腕が片方なくなったことに顔をしかめるアクィラの前に、まず小さな少年が姿を現した。続いて少し背の高い少年が前に出て大剣を構え、魔術師らしき少女がその後ろで短杖を手にしている。みな緊張の面持ちだ。アクィラは泰然としてその彼らと対峙した。
「へぇ、ガキども。お前らか。アタシの炎を消したのは」
「悪いやつにもう火は使わせないぞ!」
「悪いやつ、か。クク……」
見れば近くで家屋の残骸を燃やしていた火もいつの間にか消えていた。腰が引けつつも得意顔をしたこのガキの仕業らしい。
「どうやってるか知らないが、面白い。それじゃあこっちも強火で行こうかァ!」
アクィラが残った方の左手を振り上げると、周りのすべての焼け跡がくすぶり始める。新たに赤い炎がそこかしこに踊り始めた。うってかわって楽しげな表情となった彼女の顔を炎が赤々と照らす。
「ほらほら、どうしたぁ?」
「火よ、眠れ!」
少年が再び呼びかけるとまた火はぱったりと鎮まったが、間を置かずまた踊り始める。
「駄目だ、どんどん新しい火が生まれてきてる。眠らせても眠らせてもキリがないよぉ……」
少年が早くも吐いた弱音の通り、彼が火を消す速度よりもアクィラが炎を生み出す速度の方が速かった。少年も懸命に火を消し続けるが炎は徐々に勢いを増していく。

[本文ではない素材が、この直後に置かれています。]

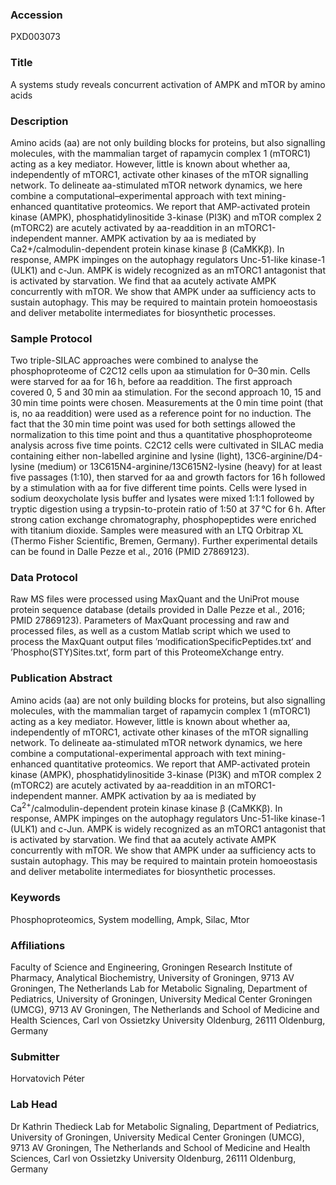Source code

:### Accession
PXD003073

### Title
A systems study reveals concurrent activation of AMPK and mTOR by amino acids

### Description
Amino acids (aa) are not only building blocks for proteins, but also signalling molecules, with the mammalian target of rapamycin complex 1 (mTORC1) acting as a key mediator. However, little is known about whether aa, independently of mTORC1, activate other kinases of the mTOR signalling network. To delineate aa-stimulated mTOR network dynamics, we here combine a computational–experimental approach with text mining-enhanced quantitative proteomics. We report that AMP-activated protein kinase (AMPK), phosphatidylinositide 3-kinase (PI3K) and mTOR complex 2 (mTORC2) are acutely activated by aa-readdition in an mTORC1-independent manner. AMPK activation by aa is mediated by Ca2+/calmodulin-dependent protein kinase kinase β (CaMKKβ). In response, AMPK impinges on the autophagy regulators Unc-51-like kinase-1 (ULK1) and c-Jun. AMPK is widely recognized as an mTORC1 antagonist that is activated by starvation. We find that aa acutely activate AMPK concurrently with mTOR. We show that AMPK under aa sufficiency acts to sustain autophagy. This may be required to maintain protein homoeostasis and deliver metabolite intermediates for biosynthetic processes.

### Sample Protocol
Two triple-SILAC approaches were combined to analyse the phosphoproteome of C2C12 cells upon aa stimulation for 0–30 min. Cells were starved for aa for 16 h, before aa readdition. The first approach covered 0, 5 and 30 min aa stimulation. For the second approach 10, 15 and 30 min time points were chosen. Measurements at the 0 min time point (that is, no aa readdition) were used as a reference point for no induction. The fact that the 30 min time point was used for both settings allowed the normalization to this time point and thus a quantitative phosphoproteome analysis across five time points. C2C12 cells were cultivated in SILAC media containing either non-labelled arginine and lysine (light), 13C6-arginine/D4-lysine (medium) or 13C615N4-arginine/13C615N2-lysine (heavy) for at least five passages (1:10), then starved for aa and growth factors for 16 h followed by a stimulation with aa for five different time points. Cells were lysed in sodium deoxycholate lysis buffer and lysates were mixed 1:1:1 followed by tryptic digestion using a trypsin-to-protein ratio of 1:50 at 37 °C for 6 h. After strong cation exchange chromatography, phosphopeptides were enriched with titanium dioxide. Samples were measured with an LTQ Orbitrap XL (Thermo Fisher Scientific, Bremen, Germany). Further experimental details can be found in Dalle Pezze et al., 2016 (PMID 27869123).

### Data Protocol
Raw MS files were processed using MaxQuant and the UniProt mouse protein sequence database (details provided in Dalle Pezze et al., 2016; PMID 27869123). Parameters of MaxQuant processing and raw and processed files, as well as a custom Matlab script which we used to process the MaxQuant output files ’modificationSpecificPeptides.txt‘ and ’Phospho(STY)Sites.txt‘, form part of this ProteomeXchange entry.

### Publication Abstract
Amino acids (aa) are not only building blocks for proteins, but also signalling molecules, with the mammalian target of rapamycin complex 1 (mTORC1) acting as a key mediator. However, little is known about whether aa, independently of mTORC1, activate other kinases of the mTOR signalling network. To delineate aa-stimulated mTOR network dynamics, we here combine a computational-experimental approach with text mining-enhanced quantitative proteomics. We report that AMP-activated protein kinase (AMPK), phosphatidylinositide 3-kinase (PI3K) and mTOR complex 2 (mTORC2) are acutely activated by aa-readdition in an mTORC1-independent manner. AMPK activation by aa is mediated by Ca<sup>2+</sup>/calmodulin-dependent protein kinase kinase &#x3b2; (CaMKK&#x3b2;). In response, AMPK impinges on the autophagy regulators Unc-51-like kinase-1 (ULK1) and c-Jun. AMPK is widely recognized as an mTORC1 antagonist that is activated by starvation. We find that aa acutely activate AMPK concurrently with mTOR. We show that AMPK under aa sufficiency acts to sustain autophagy. This may be required to maintain protein homoeostasis and deliver metabolite intermediates for biosynthetic processes.

### Keywords
Phosphoproteomics, System modelling, Ampk, Silac, Mtor

### Affiliations
Faculty of Science and Engineering, Groningen Research Institute of Pharmacy, Analytical Biochemistry, University of Groningen, 9713 AV Groningen, The Netherlands
Lab for Metabolic Signaling, Department of Pediatrics, University of Groningen, University Medical Center Groningen (UMCG), 9713 AV Groningen, The Netherlands and School of Medicine and Health Sciences, Carl von Ossietzky University Oldenburg, 26111 Oldenburg, Germany

### Submitter
Horvatovich Péter

### Lab Head
Dr Kathrin Thedieck
Lab for Metabolic Signaling, Department of Pediatrics, University of Groningen, University Medical Center Groningen (UMCG), 9713 AV Groningen, The Netherlands and School of Medicine and Health Sciences, Carl von Ossietzky University Oldenburg, 26111 Oldenburg, Germany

「アタシに火を使わせないんだろ? 全部消してみろよォ!」
剣を持った方の少年が大剣を手に飛び掛かって来る。目の前に炎を躍らせるが、止まらない。火傷をするのもおかまいなしの強引さだ。
それはとても少年のものとは思えない鋭い踏み込みであったが、しかしアクィラにとってはどうということもない。ひらりとかわし、かわしざまに軽く膝蹴りを繰り出す。腹にもろに食らって動きを止めた少年に追い打ちの蹴りを叩きこんだ。
元いた場所まで転がっていった少年は、しかしすぐに何事もなかったかのように立ち上がった。打たれ強さはなかなかのもののようだ。
『エクスプロージョン!』
刹那、少女の魔術が炸裂し、爆炎がアクィラの身を包んだ。その炎の中でアクィラは白けた顔を見せる。
「あーあ、せっかくの服が。ま、いいか。腹に穴開いてたしな」
炎が消えた後、アクィラは平然とその場に立っていた。着ていたワンピースが燃え尽き、胸と腰を覆うぼろ布だけの姿となっているが、爆炎は彼女の体に何の影響も及ぼしていない。
短杖を構える少女は驚愕の表情を見せた。
「悪くない火力だが覚えときな。火を使う相手に火ってのはたいがい悪手だぜ」
アクィラのつまらなそうな声とともに巨大な炎の波が三人を襲った。驚いた魔術師が素早くシールドの魔術を使うが、炎は展開したシールドごと包み込むようにして波打って迫る。炎が三人を飲み込んだ。
が、不思議なことにかろうじてその炎は三人に達していなかった。渦を巻く炎にまかれてはいるが、不可解にも砂や風が火を遠ざけ、水滴が膜を作り、皮一枚といったところで炎を食い止めている。
「へぇ。おかしな術を使うじゃねえか。しかしいつまで耐えられるかなぁ?」
「くそぉ、くそぉ!」
アクィラの顔が愉悦に満ちる。背の低い少年は諦めず懸命に火を消そうと試みているが、炎の勢いを止めることができない。アクィラの力の方が強い。
その少年以外の二人も炎に周りを囲まれて苦しげな表情をしている。直接火に焼かれていないとはいえ、迫る熱気にろくに呼吸することもままならない。
アクィラは禍々しい笑みを浮かべつつ、三人を興味深く見守った。さあ、まだ何かしてアタシを楽しませてくれるのか。
その時である。不意に三人をうっすらと光るドーム状の壁が包んだ。それが炎を大きく弾き、中の三人の表情が和らぐ。
「師匠が来てくれた」
少女がほっとしてつぶやき、涙を浮かべるのが見えた。